Last week I wrote about being “wired for compliance” and the “deconstruction-reconstruction” process that I’m in.  I’ve been meditating on Mark’s words, “Previous roots of emotional security have to be torn down, deconstructed.  Only then can you reconstruct with your truth according to what God is showing you to be truly yours.”  I’m hopeful that uprooting the things that have given me false security and letting God replace them with my truth as He gives it to me means freedom at last!  

Sitting with the Lord and inquiring what this looks like for me, I heard the familiar passage from the Gospel of Mark where Jesus is asked, “Of all the commandments, which is the most important?” “The most important one,” answered Jesus, “is this: Hear O Israel, the Lord our God, the Lord is one. Love the Lord your God with all your heart and with all your soul and with all your mind and with all your strength.  The second is this: Love your neighbor as yourself.  There is no commandment greater than these.” I know I’m God’s child, but I won’t resemble Him unless I love like He does.

Show me what my truth is, Lord.  How do I love a broken self and a broken world?  We all stand equal at the foot of the cross, all completely dependent on His sacrifice for us.  Equally guilty, equally loved At the cross there is only One elevated, He who hung on the tree. I began to draw a picture in my journal, a cross with a stick man on it and a row of stick men under it.  Of course, the man on the cross is Jesus.  But then, without aforethought, I began to label the row of stick men with names: different Christian denominations, Republicans, Democrats, people of all races, LBGTs, and individuals with personalities that are opposite of mine.  

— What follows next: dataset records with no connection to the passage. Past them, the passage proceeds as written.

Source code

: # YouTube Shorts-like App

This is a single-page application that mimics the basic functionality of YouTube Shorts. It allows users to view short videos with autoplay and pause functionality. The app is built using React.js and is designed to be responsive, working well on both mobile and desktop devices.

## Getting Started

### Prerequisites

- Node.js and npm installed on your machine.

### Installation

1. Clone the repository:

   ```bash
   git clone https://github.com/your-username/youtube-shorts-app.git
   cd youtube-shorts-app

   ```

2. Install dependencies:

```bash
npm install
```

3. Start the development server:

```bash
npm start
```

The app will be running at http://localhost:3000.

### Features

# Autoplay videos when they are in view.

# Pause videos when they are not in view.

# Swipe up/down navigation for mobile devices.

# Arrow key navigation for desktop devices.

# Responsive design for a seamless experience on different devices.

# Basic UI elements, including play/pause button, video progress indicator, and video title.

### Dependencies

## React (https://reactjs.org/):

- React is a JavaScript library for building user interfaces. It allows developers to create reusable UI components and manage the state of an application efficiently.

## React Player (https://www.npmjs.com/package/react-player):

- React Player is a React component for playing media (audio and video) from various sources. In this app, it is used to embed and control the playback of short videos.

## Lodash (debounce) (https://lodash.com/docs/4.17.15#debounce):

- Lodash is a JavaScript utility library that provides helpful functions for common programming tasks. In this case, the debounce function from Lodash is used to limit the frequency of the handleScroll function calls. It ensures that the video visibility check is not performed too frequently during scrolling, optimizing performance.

The Scripture floated up from my inner being:  Little children, love one another as I have loved you.  And then I wrote, “When you look at your brother, see him as I see him, equally loved, equally deserving of grace.”  I, too, am standing at the foot of the cross.  But as I look at the sin of someone else, I need only look up at Jesus and know that He died for that sin….and that sin….and my sin.  He who knew no sin became sin for us, that in Him we might become the righteousness of God.  How can I judge my brother when He has taken that sin upon Himself?  He died for the broken, and He told us that the way to reach them is by love.

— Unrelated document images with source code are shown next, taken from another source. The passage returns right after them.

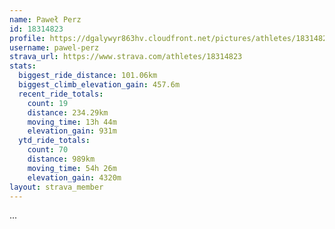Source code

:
 ```yaml
---
name: Paweł Perz
id: 18314823
profile: https://dgalywyr863hv.cloudfront.net/pictures/athletes/18314823/5244308/1/large.jpg
username: pawel-perz
strava_url: https://www.strava.com/athletes/18314823
stats:
  biggest_ride_distance: 101.06km
  biggest_climb_elevation_gain: 457.6m
  recent_ride_totals:
    count: 19
    distance: 234.29km
    moving_time: 13h 44m
    elevation_gain: 931m
  ytd_ride_totals:
    count: 70
    distance: 989km
    moving_time: 54h 26m
    elevation_gain: 4320m
layout: strava_member
--- 
```

...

So often men want to take the Bible and break it down into a “rule book” by which they can have some system of control, telling us who is one of us and who isn’t, who is right and who is wrong, and who fits the profile of a Christian according to their rules. Freedom means the ability to see God and encounter Him without human constraint. He is infinite and cannot be contained in the boxes that man has tried to put Him in. God’s Word is the story of a Father who loved His children so much that He sent Jesus to die for us all.  He died because we are valuable, not to make us valuable. That’s how He sees us and how He wants us to see each other. 

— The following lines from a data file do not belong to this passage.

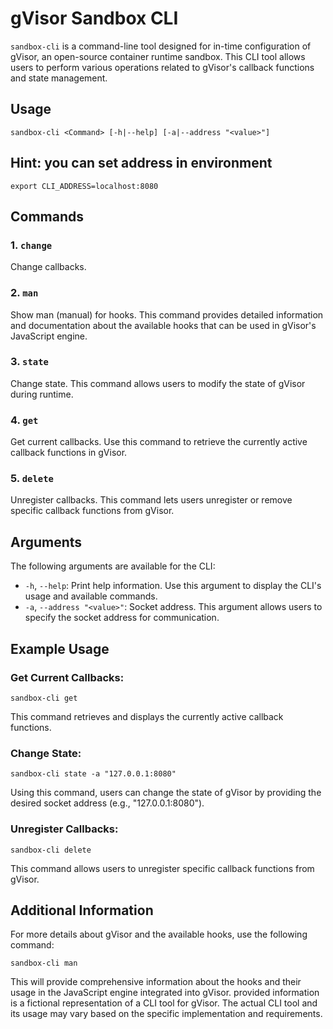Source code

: # gVisor Sandbox CLI

`sandbox-cli` is a command-line tool designed for in-time configuration of gVisor, an open-source container runtime sandbox. This CLI tool allows users to perform various operations related to gVisor's callback functions and state management.

## Usage

```
sandbox-cli <Command> [-h|--help] [-a|--address "<value>"]
```

## Hint: you can set address in environment
`export CLI_ADDRESS=localhost:8080`

## Commands

### 1. `change`

Change callbacks.

### 2. `man`

Show man (manual) for hooks. This command provides detailed information and documentation about the available hooks that can be used in gVisor's JavaScript engine.

### 3. `state`

Change state. This command allows users to modify the state of gVisor during runtime.

### 4. `get`

Get current callbacks. Use this command to retrieve the currently active callback functions in gVisor.

### 5. `delete`

Unregister callbacks. This command lets users unregister or remove specific callback functions from gVisor.

## Arguments

The following arguments are available for the CLI:

- `-h`, `--help`: Print help information. Use this argument to display the CLI's usage and available commands.
- `-a`, `--address "<value>"`: Socket address. This argument allows users to specify the socket address for communication.

## Example Usage

### Get Current Callbacks:

```
sandbox-cli get
```

This command retrieves and displays the currently active callback functions.

### Change State:

```
sandbox-cli state -a "127.0.0.1:8080"
```

Using this command, users can change the state of gVisor by providing the desired socket address (e.g., "127.0.0.1:8080").

### Unregister Callbacks:

```
sandbox-cli delete
```

This command allows users to unregister specific callback functions from gVisor.

## Additional Information

For more details about gVisor and the available hooks, use the following command:

```
sandbox-cli man
```

This will provide comprehensive information about the hooks and their usage in the JavaScript engine integrated into gVisor.
 provided information is a fictional representation of a CLI tool for gVisor. The actual CLI tool and its usage may vary based on the specific implementation and requirements.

God gave us the gift of free will, and what a gift!  The gift to change our minds.  The gift to close up our rule books and find the way of love that Jesus deems as most important.  I’m feeling a huge burden lifted.  I’m no longer “playing by the rules” that constrain how I see myself and others.  And I’m falling in love with Jesus all over again.  I don’t know if this is the first step in my “reconstruction,” but I believe it’s the foundation for which all else with follow.